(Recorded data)
────────────────────────────────────────
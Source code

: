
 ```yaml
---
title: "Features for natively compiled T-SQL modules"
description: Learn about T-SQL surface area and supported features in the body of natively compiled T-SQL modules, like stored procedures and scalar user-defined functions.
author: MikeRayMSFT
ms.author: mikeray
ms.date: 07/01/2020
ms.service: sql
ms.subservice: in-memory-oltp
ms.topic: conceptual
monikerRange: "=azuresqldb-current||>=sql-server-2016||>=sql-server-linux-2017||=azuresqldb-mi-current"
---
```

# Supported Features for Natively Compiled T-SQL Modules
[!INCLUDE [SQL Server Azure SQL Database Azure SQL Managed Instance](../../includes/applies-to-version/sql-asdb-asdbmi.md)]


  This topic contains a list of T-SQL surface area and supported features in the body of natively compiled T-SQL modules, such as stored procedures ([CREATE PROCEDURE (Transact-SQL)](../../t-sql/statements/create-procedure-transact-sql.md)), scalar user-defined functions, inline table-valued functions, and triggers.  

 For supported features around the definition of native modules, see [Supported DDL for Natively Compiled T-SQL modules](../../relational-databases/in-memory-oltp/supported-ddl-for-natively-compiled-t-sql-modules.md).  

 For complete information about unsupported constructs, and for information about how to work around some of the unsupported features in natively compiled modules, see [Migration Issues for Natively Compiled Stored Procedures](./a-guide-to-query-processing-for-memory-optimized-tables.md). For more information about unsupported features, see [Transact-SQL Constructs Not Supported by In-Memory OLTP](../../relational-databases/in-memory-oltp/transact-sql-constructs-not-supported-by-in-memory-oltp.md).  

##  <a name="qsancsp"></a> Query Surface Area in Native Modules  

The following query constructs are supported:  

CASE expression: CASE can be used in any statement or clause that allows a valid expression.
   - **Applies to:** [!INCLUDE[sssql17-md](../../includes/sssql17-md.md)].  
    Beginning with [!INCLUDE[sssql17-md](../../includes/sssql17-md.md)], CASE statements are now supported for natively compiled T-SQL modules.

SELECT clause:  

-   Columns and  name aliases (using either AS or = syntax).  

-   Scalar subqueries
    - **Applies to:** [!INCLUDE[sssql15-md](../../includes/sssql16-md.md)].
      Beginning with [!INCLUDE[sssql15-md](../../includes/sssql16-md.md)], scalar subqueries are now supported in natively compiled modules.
────────────────────────────────────────
- _YOUR TASK_:
Check each line of the data above for the word "INCLUDE" and copy the ones where it is found.

- _ANSWER_:
[!INCLUDE [SQL Server Azure SQL Database Azure SQL Managed Instance](../../includes/applies-to-version/sql-asdb-asdbmi.md)]
   - **Applies to:** [!INCLUDE[sssql17-md](../../includes/sssql17-md.md)].  
    Beginning with [!INCLUDE[sssql17-md](../../includes/sssql17-md.md)], CASE statements are now supported for natively compiled T-SQL modules.
    - **Applies to:** [!INCLUDE[sssql15-md](../../includes/sssql16-md.md)].
      Beginning with [!INCLUDE[sssql15-md](../../includes/sssql16-md.md)], scalar subqueries are now supported in natively compiled modules.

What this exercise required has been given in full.